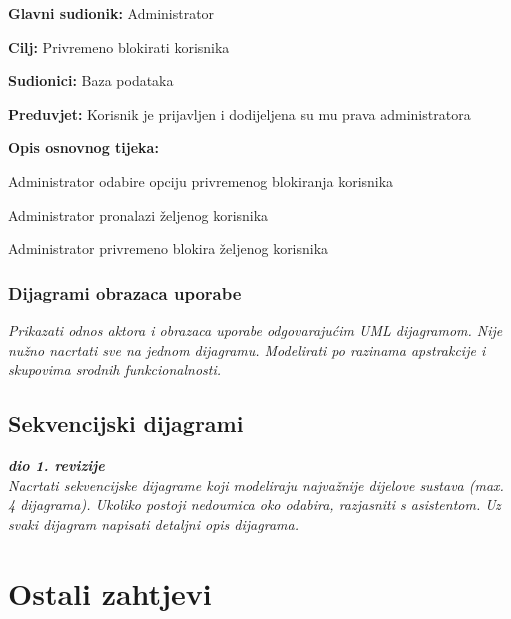 					\noindent {}
					\begin{packed_item}
						
						\item \textbf{Glavni sudionik: }Administrator
						\item  \textbf{Cilj:} Privremeno blokirati korisnika
						\item  \textbf{Sudionici:} Baza podataka
						\item  \textbf{Preduvjet:} Korisnik je prijavljen i dodijeljena su mu prava administratora
						\item  \textbf{Opis osnovnog tijeka:}
						
						\item[] \begin{packed_enum}
							
							\item Administrator odabire opciju privremenog blokiranja korisnika
							\item Administrator pronalazi željenog korisnika
							\item Administrator privremeno blokira željenog korisnika
						\end{packed_enum}
					\end{packed_item}
					
					
					
				\subsubsection{Dijagrami obrazaca uporabe}
					
					\textit{Prikazati odnos aktora i obrazaca uporabe odgovarajućim UML dijagramom. Nije nužno nacrtati sve na jednom dijagramu. Modelirati po razinama apstrakcije i skupovima srodnih funkcionalnosti.}
				\eject		
				
			\subsection{Sekvencijski dijagrami}
				
				\textbf{\textit{dio 1. revizije}}\\
				
				\textit{Nacrtati sekvencijske dijagrame koji modeliraju najvažnije dijelove sustava (max. 4 dijagrama). Ukoliko postoji nedoumica oko odabira, razjasniti s asistentom. Uz svaki dijagram napisati detaljni opis dijagrama.}
				\eject
	
		\section{Ostali zahtjevi}
		
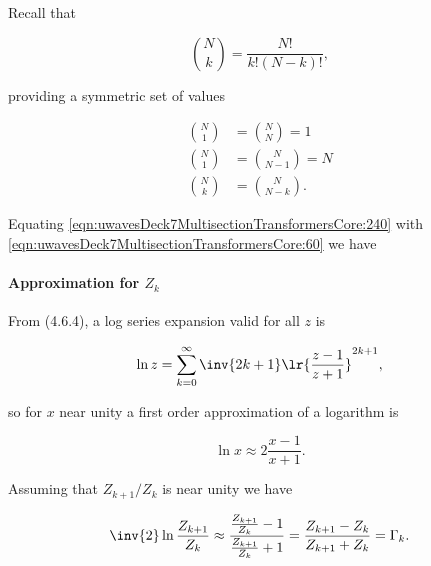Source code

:Recall that

\begin{equation}\label{eqn:uwavesDeck7MultisectionTransformersCore:260}
\binom{N}{k} = \frac{N!}{k! (N-k)!},
\end{equation}

providing a symmetric set of values

\begin{equation}\label{eqn:uwavesDeck7MultisectionTransformersCore:280}
\begin{aligned}
\binom{N}{1} &= \binom{N}{N} = 1 \\
\binom{N}{1} &= \binom{N}{N-1} = N \\
\binom{N}{k} &= \binom{N}{N-k}.
\end{aligned}
\end{equation}

Equating \cref{eqn:uwavesDeck7MultisectionTransformersCore:240} with \cref{eqn:uwavesDeck7MultisectionTransformersCore:60} we have


\paragraph{Approximation for \( Z_k \)}

From \citep{NIST:DLMF} (4.6.4), a log series expansion valid for all \( z \) is

\begin{equation}\label{eqn:uwavesDeck7MultisectionTransformersCore:320}
\ln z = \sum_{k = 0}^\infty \inv{2 k + 1} \lr{ \frac{ z - 1 }{z + 1} }^{2k + 1},
\end{equation}

so for \( x \) near unity a first order approximation of a logarithm is

\begin{equation}\label{eqn:uwavesDeck7MultisectionTransformersCore:340}
\ln x \approx 2 \frac{x -1}{x+1}.
\end{equation}

Assuming that \( Z_{k+1}/Z_k \) is near unity we have

\begin{dmath}\label{eqn:uwavesDeck7MultisectionTransformersCore:360}
\inv{2} \ln \frac{Z_{k+1}}{Z_k}
\approx
\frac{ \frac{Z_{k+1}}{Z_k} - 1 }{\frac{Z_{k+1}}{Z_k} + 1}
=
\frac{ Z_{k+1} - Z_k }{Z_{k+1} + Z_k}
=
\Gamma_k.
\end{dmath}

----

• _Task goal_
Copy all lines from the listing that contain "obrazaca".

• _Written solution_
				\subsubsection{Dijagrami obrazaca uporabe}
					\textit{Prikazati odnos aktora i obrazaca uporabe odgovarajućim UML dijagramom. Nije nužno nacrtati sve na jednom dijagramu. Modelirati po razinama apstrakcije i skupovima srodnih funkcionalnosti.}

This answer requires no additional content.